Twenty Grand, named American Horse of the Year in 1931, inspired a cigarette brand put out by Axton-Fisher Tobacco Co., which led to a 1936 trademark infringement case it won. The trademark battled over by was the name "Twenty Grand"/"20 Grand" and a depiction of a horse's head.

Shut Out was bested for the American Horse of the Year in 1942 by 1941 Triple Crown winner Whirlaway, when Whirlaway repeated after winning the title in 1941.

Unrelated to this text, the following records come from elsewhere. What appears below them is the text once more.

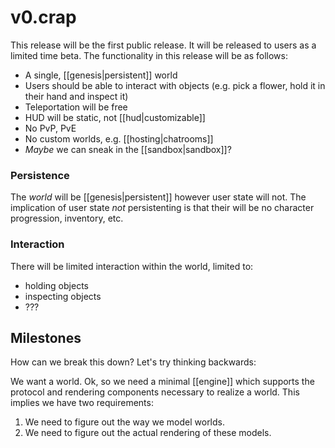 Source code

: # v0.crap

This release will be the first public release. It will be released to users as a limited time beta. The functionality in this release will be as follows:

- A single, [[genesis|persistent]] world
- Users should be able to interact with objects (e.g. pick a flower, hold it in their hand and inspect it)
- Teleportation will be free
- HUD will be static, not [[hud|customizable]]
- No PvP, PvE
- No custom worlds, e.g. [[hosting|chatrooms]]
- *Maybe* we can sneak in the [[sandbox|sandbox]]?

### Persistence

The *world* will be [[genesis|persistent]] however user state will not. The implication of user state *not* persistenting is that their will be no character progression, inventory, etc.

### Interaction

There will be limited interaction within the world, limited to:
- holding objects
- inspecting objects
- ???

## Milestones

How can we break this down? Let's try thinking backwards:

We want a world. Ok, so we need a minimal [[engine]] which supports the protocol and rendering components necessary to realize a world.
This implies we have two requirements:
1. We need to figure out the way we model worlds.
2. We need to figure out the actual rendering of these models.
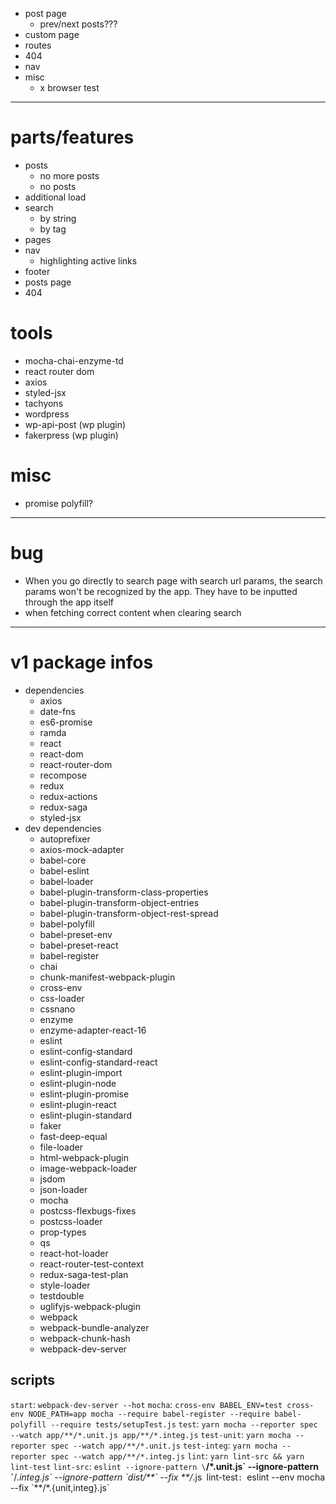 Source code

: 
- post page
  - prev/next posts???
- custom page
- routes
- 404
- nav
- misc
  - x browser test

---

# parts/features

- posts
  - no more posts
  - no posts
- additional load
- search
  - by string
  - by tag
- pages
- nav
  - highlighting active links
- footer
- posts page
- 404

# tools

- mocha-chai-enzyme-td
- react router dom
- axios
- styled-jsx
- tachyons
- wordpress
- wp-api-post (wp plugin)
- fakerpress (wp plugin)

# misc

- promise polyfill?

---

# bug

- When you go directly to search page with search url params, the search params won't be recognized by the app. They have to be inputted through the app itself
- when fetching correct content when clearing search

---

# v1 package infos

- dependencies
  - axios
  - date-fns
  - es6-promise
  - ramda
  - react
  - react-dom
  - react-router-dom
  - recompose
  - redux
  - redux-actions
  - redux-saga
  - styled-jsx
- dev dependencies
  - autoprefixer
  - axios-mock-adapter
  - babel-core
  - babel-eslint
  - babel-loader
  - babel-plugin-transform-class-properties
  - babel-plugin-transform-object-entries
  - babel-plugin-transform-object-rest-spread
  - babel-polyfill
  - babel-preset-env
  - babel-preset-react
  - babel-register
  - chai
  - chunk-manifest-webpack-plugin
  - cross-env
  - css-loader
  - cssnano
  - enzyme
  - enzyme-adapter-react-16
  - eslint
  - eslint-config-standard
  - eslint-config-standard-react
  - eslint-plugin-import
  - eslint-plugin-node
  - eslint-plugin-promise
  - eslint-plugin-react
  - eslint-plugin-standard
  - faker
  - fast-deep-equal
  - file-loader
  - html-webpack-plugin
  - image-webpack-loader
  - jsdom
  - json-loader
  - mocha
  - postcss-flexbugs-fixes
  - postcss-loader
  - prop-types
  - qs
  - react-hot-loader
  - react-router-test-context
  - redux-saga-test-plan
  - style-loader
  - testdouble
  - uglifyjs-webpack-plugin
  - webpack
  - webpack-bundle-analyzer
  - webpack-chunk-hash
  - webpack-dev-server

## scripts

`start`: `webpack-dev-server --hot`
`mocha`: `cross-env BABEL_ENV=test cross-env NODE_PATH=app mocha --require babel-register --require babel-polyfill --require tests/setupTest.js`
`test`: `yarn mocha --reporter spec --watch app/**/*.unit.js app/**/*.integ.js`
`test-unit`: `yarn mocha --reporter spec --watch app/**/*.unit.js`
`test-integ`: `yarn mocha --reporter spec --watch app/**/*.integ.js`
`lint`: `yarn lint-src && yarn lint-test`
`lint-src`: `eslint --ignore-pattern \`**/*.unit.js\` --ignore-pattern \`**/*.integ.js\` --ignore-pattern \`dist/**\` --fix **/*.js`
`lint-test`: `eslint --env mocha --fix \`**/*.{unit,integ}.js\`
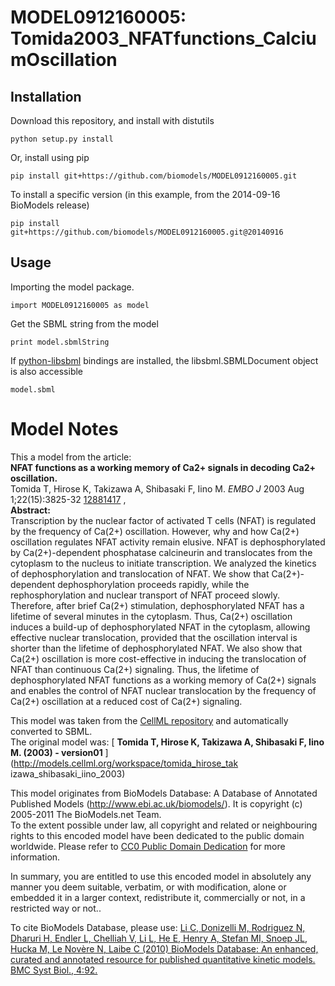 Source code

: # MODEL0912160005: Tomida2003_NFATfunctions_CalciumOscillation

## Installation

Download this repository, and install with distutils

`python setup.py install`

Or, install using pip

`pip install git+https://github.com/biomodels/MODEL0912160005.git`

To install a specific version (in this example, from the 2014-09-16 BioModels release)

`pip install git+https://github.com/biomodels/MODEL0912160005.git@20140916`

## Usage

Importing the model package.

`import MODEL0912160005 as model`

Get the SBML string from the model

`print model.sbmlString`

If [python-libsbml](https://pypi.python.org/pypi/python-libsbml) bindings are
installed, the libsbml.SBMLDocument object is also accessible

`model.sbml`


# Model Notes


This a model from the article:  
**NFAT functions as a working memory of Ca2+ signals in decoding Ca2+ oscillation.**   
Tomida T, Hirose K, Takizawa A, Shibasaki F, Iino M. _EMBO J_ 2003 Aug
1;22(15):3825-32 [12881417](http://www.ncbi.nlm.nih.gov/pubmed/12881417) ,  
**Abstract:**   
Transcription by the nuclear factor of activated T cells (NFAT) is regulated
by the frequency of Ca(2+) oscillation. However, why and how Ca(2+)
oscillation regulates NFAT activity remain elusive. NFAT is dephosphorylated
by Ca(2+)-dependent phosphatase calcineurin and translocates from the
cytoplasm to the nucleus to initiate transcription. We analyzed the kinetics
of dephosphorylation and translocation of NFAT. We show that Ca(2+)-dependent
dephosphorylation proceeds rapidly, while the rephosphorylation and nuclear
transport of NFAT proceed slowly. Therefore, after brief Ca(2+) stimulation,
dephosphorylated NFAT has a lifetime of several minutes in the cytoplasm.
Thus, Ca(2+) oscillation induces a build-up of dephosphorylated NFAT in the
cytoplasm, allowing effective nuclear translocation, provided that the
oscillation interval is shorter than the lifetime of dephosphorylated NFAT. We
also show that Ca(2+) oscillation is more cost-effective in inducing the
translocation of NFAT than continuous Ca(2+) signaling. Thus, the lifetime of
dephosphorylated NFAT functions as a working memory of Ca(2+) signals and
enables the control of NFAT nuclear translocation by the frequency of Ca(2+)
oscillation at a reduced cost of Ca(2+) signaling.

This model was taken from the [CellML
repository](http://www.cellml.org/models) and automatically converted to SBML.  
The original model was: [ **Tomida T, Hirose K, Takizawa A, Shibasaki F, Iino
M. (2003) - version01** ](http://models.cellml.org/workspace/tomida_hirose_tak
izawa_shibasaki_iino_2003)

This model originates from BioModels Database: A Database of Annotated
Published Models (http://www.ebi.ac.uk/biomodels/). It is copyright (c)
2005-2011 The BioModels.net Team.  
To the extent possible under law, all copyright and related or neighbouring
rights to this encoded model have been dedicated to the public domain
worldwide. Please refer to [CC0 Public Domain
Dedication](http://creativecommons.org/publicdomain/zero/1.0/) for more
information.

In summary, you are entitled to use this encoded model in absolutely any
manner you deem suitable, verbatim, or with modification, alone or embedded it
in a larger context, redistribute it, commercially or not, in a restricted way
or not..  
  
To cite BioModels Database, please use: [Li C, Donizelli M, Rodriguez N,
Dharuri H, Endler L, Chelliah V, Li L, He E, Henry A, Stefan MI, Snoep JL,
Hucka M, Le Novère N, Laibe C (2010) BioModels Database: An enhanced, curated
and annotated resource for published quantitative kinetic models. BMC Syst
Biol., 4:92.](http://www.ncbi.nlm.nih.gov/pubmed/20587024)


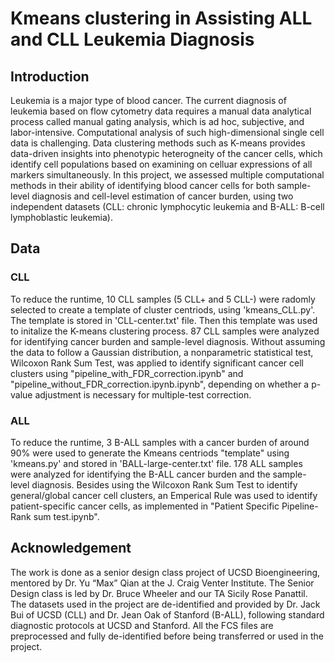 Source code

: # Kmeans clustering in Assisting ALL and CLL Leukemia Diagnosis
## Introduction
Leukemia is a major type of blood cancer. The current diagnosis of leukemia based on flow cytometry data requires a manual data analytical process called manual gating analysis, which is ad hoc, subjective, and labor-intensive. Computational analysis of such high-dimensional single cell data is challenging. Data clustering methods such as K-means provides data-driven insights into phenotypic heterogneity of the cancer cells, which identify cell populations based on examining on celluar expressions of all markers simultaneously. In this project, we assessed multiple computational methods in their ability of identifying blood cancer cells for both sample-level diagnosis and cell-level estimation of cancer burden, using two independent datasets (CLL: chronic lymphocytic leukemia and B-ALL: B-cell lymphoblastic leukemia). 
## Data
### CLL
To reduce the runtime, 10 CLL samples (5 CLL+ and 5 CLL-) were radomly selected to create a template of cluster centriods, using 'kmeans_CLL.py'. The template is stored in 'CLL-center.txt' file. Then this template was used to initalize the K-means clustering process. 87 CLL samples were analyzed for identifying cancer burden and sample-level diagnosis. Without assuming the data to follow a Gaussian distribution, a nonparametric statistical test, Wilcoxon Rank Sum Test, was applied to identify significant cancer cell clusters using "pipeline_with_FDR_correction.ipynb" and "pipeline_without_FDR_correction.ipynb.ipynb", depending on whether a p-value adjustment is necessary for multiple-test correction.

### ALL
To reduce the runtime, 3 B-ALL samples with a cancer burden of around 90% were used to generate the Kmeans centriods "template" using 'kmeans.py' and stored in 'BALL-large-center.txt' file. 178 ALL samples were analyzed for identifying the B-ALL cancer burden and the sample-level diagnosis. Besides using the Wilcoxon Rank Sum Test to identify general/global cancer cell clusters, an Emperical Rule was used to identify patient-specific cancer cells, as implemented in "Patient Specific Pipeline-Rank sum test.ipynb".

## Acknowledgement
The work is done as a senior design class project of UCSD Bioengineering, mentored by Dr. Yu “Max” Qian at the J. Craig Venter Institute. The Senior Design class is led by Dr. Bruce Wheeler and our TA Sicily Rose Panattil. The datasets used in the project are de-identified and provided by Dr. Jack Bui of UCSD (CLL) and Dr. Jean Oak of Stanford (B-ALL), following standard diagnostic protocols at UCSD and Stanford. All the FCS files are preprocessed and fully de-identified before being transferred or used in the project.
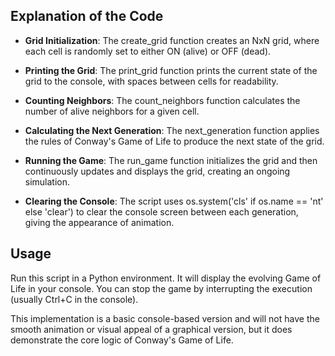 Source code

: ## Explanation of the Code
- **Grid Initialization**: The create_grid function creates an NxN grid, where each cell is randomly set to either ON (alive) or OFF (dead).

- **Printing the Grid**: The print_grid function prints the current state of the grid to the console, with spaces between cells for readability.

- **Counting Neighbors**: The count_neighbors function calculates the number of alive neighbors for a given cell.

- **Calculating the Next Generation**: The next_generation function applies the rules of Conway's Game of Life to produce the next state of the grid.

- **Running the Game**: The run_game function initializes the grid and then continuously updates and displays the grid, creating an ongoing simulation.

- **Clearing the Console**: The script uses os.system('cls' if os.name == 'nt' else 'clear') to clear the console screen between each generation, giving the appearance of animation.


## Usage
Run this script in a Python environment. It will display the evolving Game of Life in your console. You can stop the game by interrupting the execution (usually Ctrl+C in the console).

This implementation is a basic console-based version and will not have the smooth animation or visual appeal of a graphical version, but it does demonstrate the core logic of Conway's Game of Life.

In 2019, Helen Hay Whitney was posthumously given the industry's highest honor with induction into the National Museum of Racing and Hall of Fame as one of its Pillars of the Turf.

===Philanthropy===
The beneficiary of a large fortune on the death of her husband, Helen Whitney provided substantial funding to various causes and institutions including the Payne Whitney Gymnasium at Yale University. In 1943, an ailing Helen Whitney and her daughter Joan created the Helen Hay Whitney Foundation which supports early postdoctoral research training in all basic biomedical sciences.

==Personal life==
In 1902, she married Payne Whitney, the son of William Collins Whitney (1841–1904) and Flora Payne (1842–1893). Together, Helen and Payne had a daughter and a son:

- Joan Whitney (1903–1975), who was the first owner of the New York Mets Major League Baseball team.
- John Hay Whitney (1904–1982), who served as the United States Ambassador to the United Kingdom

The couple built a home at 972 Fifth Avenue in New York City designed by Stanford White. Helen Hay Whitney lived there until her death in 1944. The government of France acquired the property in 1952 and it is part of the French Embassy in the United States. The Whitneys also owned a 438 acre estate in Manhasset, New York they called Greentree.

Helen Whitney died in 1944 and as part of her bequests left the Metropolitan Museum of Art twenty-four objects consisting of paintings, ceramics, textiles, and furniture.